Venere e Giove sono i protagonisti del cielo di giugno, che li vedrà avvicinarsi progressivamente, fino alla spettacolare congiunzione attesa per il primo luglio,e  continuerà a dare spettacolo anche Saturno

Mentre lo scorso anno la congiunzione Venere-Giove era avvenuta prima dell'alba, l'Unione Astrofili Italiani (Uai) rileva che quest'anno si potranno osservare comodamente i due pianeti poco dopo il tramonto.

Dal 3 al 26 giugno Venere attraverserà la costellazione del Cancro fino a raggiungere Giove nel Leone. Dopo alcuni mesi di ottima osservabilità del pianeta più luminoso, l'altezza di Venere sull'orizzonte occidentale comincerà a decrescere rapidamente, anticipando così l'orario del tramonto di oltre un'ora. Gli ultimi giorni del mese Venere sarà nel Leone, sempre più vicinO a Giove, con il quale sarà protagonista di una spettacolare congiunzione all'inizio di luglio.

Saturno continua ad essere osservabile in condizioni ottimali, nella Bilancia. Dopo il tramonto si può individuare facilmente, guardando a Sud-Sud-Est nelle prime ore della sera. Intorno alla mezzanotte culmina a Sud e raggiunge la massima altezza sull'orizzonte: questo il momento ideale per osservarlo, in particolare per chi può utilizzare un telescopio per ammirare gli splendidi anelli. Nella seconda parte della notte lo si può seguire a Sud-Ovest, sempre più basso sull'orizzonte.

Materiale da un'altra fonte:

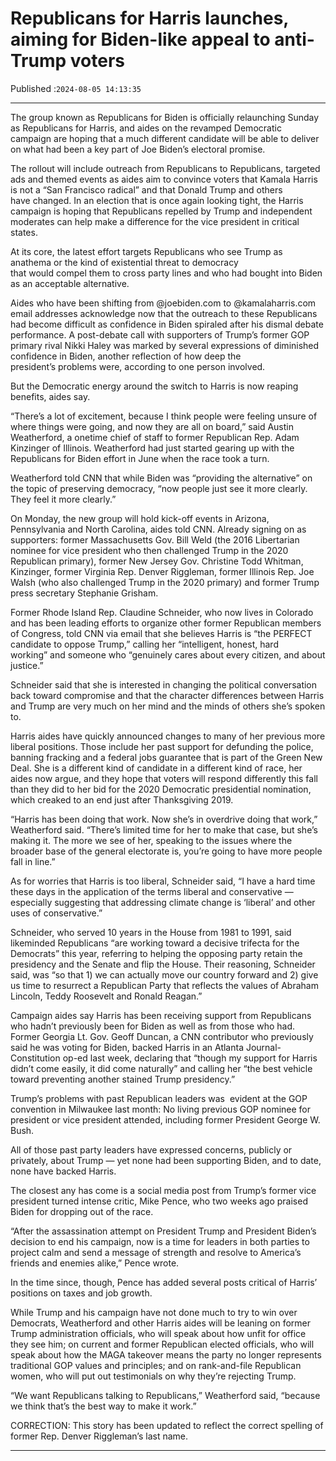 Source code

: # Republicans for Harris launches, aiming for Biden-like appeal to anti-Trump voters

Published :`2024-08-05 14:13:35`

---

The group known as Republicans for Biden is officially relaunching Sunday as Republicans for Harris, and aides on the revamped Democratic campaign are hoping that a much different candidate will be able to deliver on what had been a key part of Joe Biden’s electoral promise.

The rollout will include outreach from Republicans to Republicans, targeted ads and themed events as aides aim to convince voters that Kamala Harris is not a “San Francisco radical” and that Donald Trump and others have changed. In an election that is once again looking tight, the Harris campaign is hoping that Republicans repelled by Trump and independent moderates can help make a difference for the vice president in critical states.

At its core, the latest effort targets Republicans who see Trump as anathema or the kind of existential threat to democracy that would compel them to cross party lines and who had bought into Biden as an acceptable alternative.

Aides who have been shifting from @joebiden.com to @kamalaharris.com email addresses acknowledge now that the outreach to these Republicans had become difficult as confidence in Biden spiraled after his dismal debate performance. A post-debate call with supporters of Trump’s former GOP primary rival Nikki Haley was marked by several expressions of diminished confidence in Biden, another reflection of how deep the president’s problems were, according to one person involved.

But the Democratic energy around the switch to Harris is now reaping benefits, aides say.

“There’s a lot of excitement, because I think people were feeling unsure of where things were going, and now they are all on board,” said Austin Weatherford, a onetime chief of staff to former Republican Rep. Adam Kinzinger of Illinois. Weatherford had just started gearing up with the Republicans for Biden effort in June when the race took a turn.

Weatherford told CNN that while Biden was “providing the alternative” on the topic of preserving democracy, “now people just see it more clearly. They feel it more clearly.”

On Monday, the new group will hold kick-off events in Arizona, Pennsylvania and North Carolina, aides told CNN. Already signing on as supporters: former Massachusetts Gov. Bill Weld (the 2016 Libertarian nominee for vice president who then challenged Trump in the 2020 Republican primary), former New Jersey Gov. Christine Todd Whitman, Kinzinger, former Virginia Rep. Denver Riggleman, former Illinois Rep. Joe Walsh (who also challenged Trump in the 2020 primary) and former Trump press secretary Stephanie Grisham.

Former Rhode Island Rep. Claudine Schneider, who now lives in Colorado and has been leading efforts to organize other former Republican members of Congress, told CNN via email that she believes Harris is “the PERFECT candidate to oppose Trump,” calling her “intelligent, honest, hard working” and someone who “genuinely cares about every citizen, and about justice.”

Schneider said that she is interested in changing the political conversation back toward compromise and that the character differences between Harris and Trump are very much on her mind and the minds of others she’s spoken to.

Harris aides have quickly announced changes to many of her previous more liberal positions. Those include her past support for defunding the police, banning fracking and a federal jobs guarantee that is part of the Green New Deal. She is a different kind of candidate in a different kind of race, her aides now argue, and they hope that voters will respond differently this fall than they did to her bid for the 2020 Democratic presidential nomination, which creaked to an end just after Thanksgiving 2019.

“Harris has been doing that work. Now she’s in overdrive doing that work,” Weatherford said. “There’s limited time for her to make that case, but she’s making it. The more we see of her, speaking to the issues where the broader base of the general electorate is, you’re going to have more people fall in line.”

As for worries that Harris is too liberal, Schneider said, “I have a hard time these days in the application of the terms liberal and conservative — especially suggesting that addressing climate change is ‘liberal’ and other uses of conservative.”

Schneider, who served 10 years in the House from 1981 to 1991, said likeminded Republicans “are working toward a decisive trifecta for the Democrats” this year, referring to helping the opposing party retain the presidency and the Senate and flip the House. Their reasoning, Schneider said, was “so that 1) we can actually move our country forward and 2) give us time to resurrect a Republican Party that reflects the values of Abraham Lincoln, Teddy Roosevelt and Ronald Reagan.”

Campaign aides say Harris has been receiving support from Republicans who hadn’t previously been for Biden as well as from those who had. Former Georgia Lt. Gov. Geoff Duncan, a CNN contributor who previously said he was voting for Biden, backed Harris in an Atlanta Journal-Constitution op-ed last week, declaring that “though my support for Harris didn’t come easily, it did come naturally” and calling her “the best vehicle toward preventing another stained Trump presidency.”

Trump’s problems with past Republican leaders was  evident at the GOP convention in Milwaukee last month: No living previous GOP nominee for president or vice president attended, including former President George W. Bush.

All of those past party leaders have expressed concerns, publicly or privately, about Trump — yet none had been supporting Biden, and to date, none have backed Harris.

The closest any has come is a social media post from Trump’s former vice president turned intense critic, Mike Pence, who two weeks ago praised Biden for dropping out of the race.

“After the assassination attempt on President Trump and President Biden’s decision to end his campaign, now is a time for leaders in both parties to project calm and send a message of strength and resolve to America’s friends and enemies alike,” Pence wrote.

In the time since, though, Pence has added several posts critical of Harris’ positions on taxes and job growth.

While Trump and his campaign have not done much to try to win over Democrats, Weatherford and other Harris aides will be leaning on former Trump administration officials, who will speak about how unfit for office they see him; on current and former Republican elected officials, who will speak about how the MAGA takeover means the party no longer represents traditional GOP values and principles; and on rank-and-file Republican women, who will put out testimonials on why they’re rejecting Trump.

“We want Republicans talking to Republicans,” Weatherford said, “because we think that’s the best way to make it work.”

CORRECTION: This story has been updated to reflect the correct spelling of former Rep. Denver Riggleman’s last name.

---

In giugno è attesa anche la seconda cometa luminosa delle tre previste per quest'anno. Dopo la C/2014 Q2 Lovejoy è la volta della C/2014 Q1 Panstarrs, anche se vederla non sarà affatto facile. Bisogna infatti cercarla a ridosso dell'orizzonte e quando il cielo non è ancora completamente buio. Sarà possibile farlo a partire dalla metà di giugno, puntando il telescopio verso l'orizzonte di Nord-Est.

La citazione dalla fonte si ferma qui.